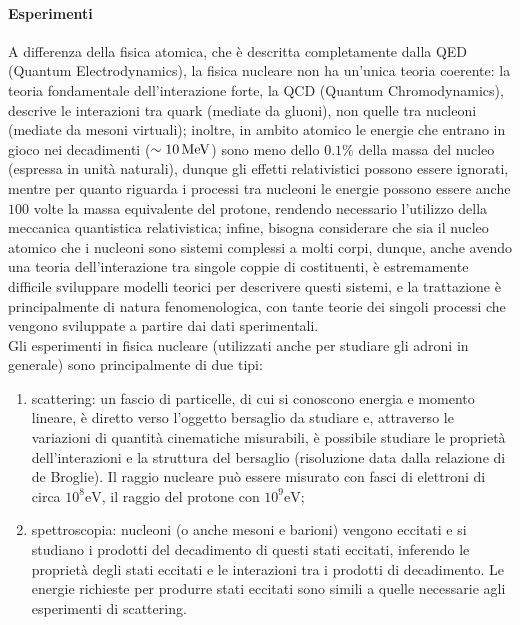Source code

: \paragraph{Esperimenti}

A differenza della fisica atomica, che è descritta completamente dalla QED (Quantum Electrodynamics), la fisica nucleare non ha un'unica teoria coerente: la teoria fondamentale dell'interazione forte, la QCD (Quantum Chromodynamics), descrive le interazioni tra quark (mediate da gluoni), non quelle tra nucleoni (mediate da mesoni virtuali); inoltre, in ambito atomico le energie che entrano in gioco nei decadimenti ($ \sim 10\,\mathrm{MeV} $) sono meno dello $ 0.1\% $ della massa del nucleo (espressa in unità naturali), dunque gli effetti relativistici possono essere ignorati, mentre per quanto riguarda i processi tra nucleoni le energie possono essere anche $ 100 $ volte la massa equivalente del protone, rendendo necessario l'utilizzo della meccanica quantistica relativistica; infine, bisogna considerare che sia il nucleo atomico che i nucleoni sono sistemi complessi a molti corpi, dunque, anche avendo una teoria dell'interazione tra singole coppie di costituenti, è estremamente difficile sviluppare modelli teorici per descrivere questi sistemi, e la trattazione è principalmente di natura fenomenologica, con tante teorie dei singoli processi che vengono sviluppate a partire dai dati sperimentali.\\
Gli esperimenti in fisica nucleare (utilizzati anche per studiare gli adroni in generale) sono principalmente di due tipi:
\begin{enumerate}
  \item scattering: un fascio di particelle, di cui si conoscono energia e momento lineare, è diretto verso l'oggetto bersaglio da studiare e, attraverso le variazioni di quantità cinematiche misurabili, è possibile studiare le proprietà dell'interazioni e la struttura del bersaglio (risoluzione data dalla relazione di de Broglie). Il raggio nucleare può essere misurato con fasci di elettroni di circa $10^8 \text{eV}$, il raggio del protone con $10^9 \text{eV}$;
  \item spettroscopia: nucleoni (o anche mesoni e barioni) vengono eccitati e si studiano i prodotti del decadimento di questi stati eccitati, inferendo le proprietà degli stati eccitati e le interazioni tra i prodotti di decadimento. Le energie richieste per produrre stati eccitati sono simili a quelle necessarie agli esperimenti di scattering.
\end{enumerate}
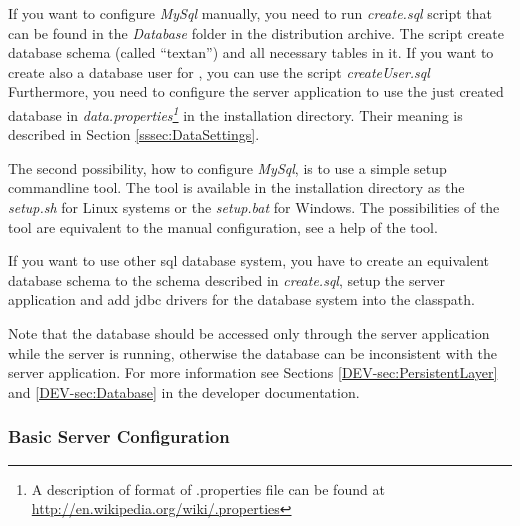 If you want to configure \emph{MySql} manually, you need to run \emph{create.sql} script
that can be found in the \emph{Database} folder in the distribution archive. The script
create database schema (called ``textan'') and all necessary  tables in it. If you
want to create also a database user for \textan{}, you can use the script \emph{createUser.sql}
Furthermore, you need to configure the server application to use the just created
database in \emph{data.properties\footnote{A description of format of .properties file can
be found at \url{http://en.wikipedia.org/wiki/.properties}}} in the installation directory.
Their meaning is described in Section \ref{sssec:DataSettings}.

The second possibility, how to configure \emph{MySql}, is to use a simple setup
commandline tool. The tool is available in the installation directory as
the \emph{setup.sh} for Linux systems or the \emph{setup.bat} for Windows.
The possibilities of the tool are equivalent to the manual configuration, see
a help of the tool.

If you want to use other sql database system, you have to create an equivalent
database schema to the schema described in \emph{create.sql}, setup the server
application and add jdbc drivers for the database system into the classpath.

Note that the database should be accessed only through the \textan{} server application
while the server is running, otherwise the database can be inconsistent with
the server application. For more information see Sections \ref{DEV-sec:PersistentLayer}
and \ref{DEV-sec:Database} in the developer documentation.

 

\subsubsection{Basic Server Configuration}

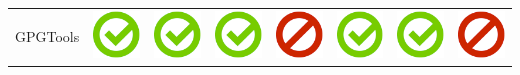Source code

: \documentclass[10pt,foldmark,tumble]{leaflet}
\begin{document}
{\begin{tabular}{ L{2cm} | C{2cm} | C{2cm} | C{2cm} | C{2cm} | C{2cm} | C{2cm} | C{2cm} | }
GPGTools & \includegraphics[scale=0.1]{pics/haken.png} & \includegraphics[scale=0.1]{pics/haken.png} & \includegraphics[scale=0.1]{pics/haken.png} & \includegraphics[scale=0.1]{pics/nohaken.png} & \includegraphics[scale=0.1]{pics/haken.png} & \includegraphics[scale=0.1]{pics/haken.png} & \includegraphics[scale=0.1]{pics/nohaken.png} \tabularnewline

\end{tabular}}
\end{document}
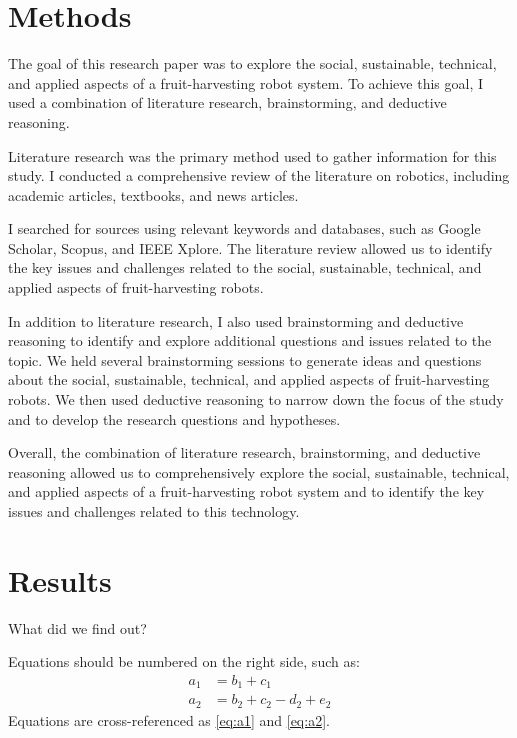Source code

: \documentclass{modelica}
\begin{document}
\subsection{}

\section{Methods}
The goal of this research paper was to explore the social, sustainable, technical, and applied aspects of a fruit-harvesting robot system. To achieve this goal, I used a combination of literature research, brainstorming, and deductive reasoning.

Literature research was the primary method used to gather information for this study. I conducted a comprehensive review of the literature on robotics, including academic articles, textbooks, and news articles. 


I searched for sources using relevant keywords and databases, such as Google Scholar, Scopus, and IEEE Xplore. The literature review allowed us to identify the key issues and challenges related to the social, sustainable, technical, and applied aspects of fruit-harvesting robots.

In addition to literature research, I also used brainstorming and deductive reasoning to identify and explore additional questions and issues related to the topic. We held several brainstorming sessions to generate ideas and questions about the social, sustainable, technical, and applied aspects of fruit-harvesting robots. We then used deductive reasoning to narrow down the focus of the study and to develop the research questions and hypotheses.

Overall, the combination of literature research, brainstorming, and deductive reasoning allowed us to comprehensively explore the social, sustainable, technical, and applied aspects of a fruit-harvesting robot system and to identify the key issues and challenges related to this technology.


\section{Results}
What did we find out?


Equations should be numbered on the right side, such as:
\begin{align}
a_1& =b_1+c_1 \label{eq:a1} \\
a_2& =b_2+c_2-d_2+e_2 \label{eq:a2}
\end{align}
Equations are cross-referenced as \autoref{eq:a1} and \autoref{eq:a2}.
\end{document}
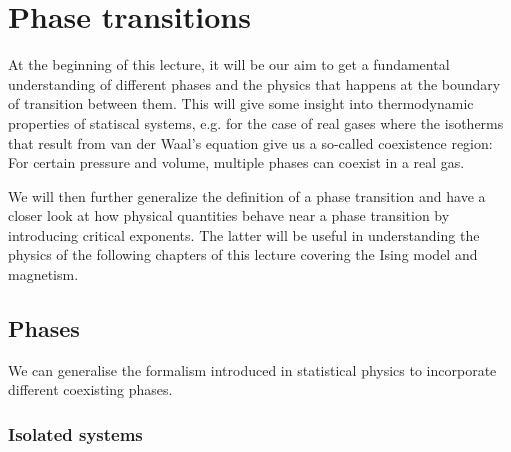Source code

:\chapter{Phase transitions}
\newcommand{\Nphases}{n_{p}}

At the beginning of this lecture, it will be our aim to get a fundamental understanding of different phases and the physics that happens at the boundary of transition between them. This will give some insight into thermodynamic properties of statiscal systems, e.g. for the case of real gases where the isotherms that result from van der Waal's equation give us a so-called coexistence region: For certain pressure and volume, multiple phases can coexist in a real gas. 

We will then further generalize the definition of a phase transition and have a closer look at how physical quantities behave near a phase transition by introducing critical exponents. The latter will be useful in understanding the physics of the following chapters of this lecture covering the Ising model and magnetism.

\section{Phases}

We can generalise  the formalism introduced in statistical physics to incorporate different coexisting phases.

\subsection{Isolated systems}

- - -

» EXERCISE AIM
Only a number is wanted here: how many lines above hold the string "related"?

» SOLUTION TO THIS PROBLEM
3